Here’s how the ‘Gladiator II’ visual effects team staged the Colosseum naval battle
For a blockbuster sequel with several massive set pieces – including brutal scenes of war, a gladiator brawl with a furious baboon, and another with a charging rhinoceros – few moments are more epic in “Gladiator II” than when the Roman Colosseum is flooded to reenact a naval battle, complete with massive ships and hungry sharks.
It’s a sequence the “Gladiator II” producers have discussed as being one of the most costly and widely debated. But director Ridley Scott was adamant that the movie should include the centerpiece sequence, and he tasked his expert visual effects team and Oscar-nominated production designer Arthur Max with executing the moment. And so they did it, without flooding the meticulously built Colosseum set.

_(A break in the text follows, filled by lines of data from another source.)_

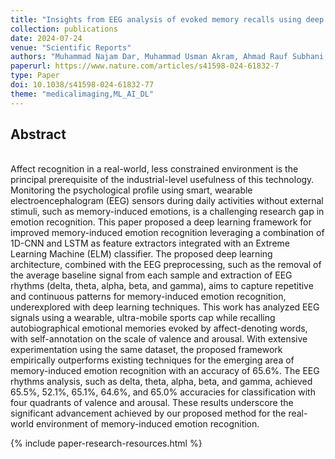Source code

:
```yaml
---
title: "Insights from EEG analysis of evoked memory recalls using deep learning for emotion charting"
collection: publications
date: 2024-07-24
venue: "Scientific Reports"
authors: "Muhammad Najam Dar, Muhammad Usman Akram, Ahmad Rauf Subhani, Sajid Gul Khawaja, Constantino Carlos Reyes-Aldasoro,  Sarah Gul",
paperurl: https://www.nature.com/articles/s41598-024-61832-7
type: Paper
doi: 10.1038/s41598-024-61832-77
theme: "medicalimaging,ML_AI_DL"
---
```

<h2> Abstract </h2>   <br>  
Affect recognition in a real-world, less constrained environment is the principal prerequisite of the industrial-level usefulness of this technology. Monitoring the psychological profile using smart, wearable electroencephalogram (EEG) sensors during daily activities without external stimuli, such as memory-induced emotions, is a challenging research gap in emotion recognition. This paper proposed a deep learning framework for improved memory-induced emotion recognition leveraging a combination of 1D-CNN and LSTM as feature extractors integrated with an Extreme Learning Machine (ELM) classifier. The proposed deep learning architecture, combined with the EEG preprocessing, such as the removal of the average baseline signal from each sample and extraction of EEG rhythms (delta, theta, alpha, beta, and gamma), aims to capture repetitive and continuous patterns for memory-induced emotion recognition, underexplored with deep learning techniques. This work has analyzed EEG signals using a wearable, ultra-mobile sports cap while recalling autobiographical emotional memories evoked by affect-denoting words, with self-annotation on the scale of valence and arousal. With extensive experimentation using the same dataset, the proposed framework empirically outperforms existing techniques for the emerging area of memory-induced emotion recognition with an accuracy of 65.6%. The EEG rhythms analysis, such as delta, theta, alpha, beta, and gamma, achieved 65.5%, 52.1%, 65.1%, 64.6%, and 65.0% accuracies for classification with four quadrants of valence and arousal. These results underscore the significant advancement achieved by our proposed method for the real-world environment of memory-induced emotion recognition.

{% include paper-research-resources.html %}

“The shots of the water pouring into the Colosseum were real, but the water poured into tanks that were recycling the water back to the top, like fountains,” Max tells Gold Derby, noting they had 14 large tanks around the perimeter of the set. “The ships were running around on hydraulic all-wheel drive vehicles, so they could pitch and roll like real ships. It was the only way to do it. But then to get the water to work, where you have people falling in the water and cameras in the water, we went down the road in Malta. They have one of the biggest tanks in the world there, and we recreated kind of stone for stone, molding for molding, column for column, the Emperor’s box and all its dressing canopies and tassels and all the thrones – it was a duplication of what we had in the main arena, plus, you know, 25 yards of seating by the side up, just to get those sequences of close up and water shots.”
For Mark Bakowski, the visual effects production supervisor for ILM on “Gladiator II,” the naval battle was equally challenging – largely because it wasn’t always the plan to shoot dry for wet.
“We had planned to do a lot of the key interactions in the water because you get it for real, right? Why wouldn’t you do that? But then along came the actors’ strike in the middle of this thing,” he says. Before the labor stoppage fully shut down production, however, Scott was able to shoot a small portion of the naval battle, but without actors and without the water tanks ready to go. That meant using stuntpeople on dry land, something Bakowski and his team just decided to run with when production resumed in earnest.
But recreating the water in the Colosseum digitally led to its own set of challenges – chiefly, the way the water itself would look onscreen. Bakowski, who has also worked on such major films as “Gravity,” “No Time to Die,” and “Avengers: Age of Ultron,” and his team used the canals of Venice as a reference point, making the water murkier and cloudier than it might normally appear. But Scott had other ideas, Bakowski says, even sending the visual effects team photos of his swimming pool to illustrate what he wanted.
“We kind of got a compromise with the two kinds of water. Like everything, it kind of develops over time. And as you put it into more and more shots, you learn more and more, and you make it better and better, and you kind of go back and you improve everything,” he says.
Bakowski remembers seeing the original “Gladiator” in theaters 24 years ago and says he considers it almost a personality flaw if a person doesn’t think Scott’s Best Picture winner is an all-time classic. “I could never, ever imagine working on something like that. I remember actually thinking that to myself,” he says. “So given this opportunity to work on this was very damn cool. Ridley is an amazing character. He’s fun, he’s hilarious, he’s gruff, and he’s an old-school filmmaker and a visionary. It was a unique experience. I’ve done a few films. And although I’ve seen some scale with some other films, I don’t think I’ve ever seen this scale before. And so I think it was amazing, an amazing experience working with him.”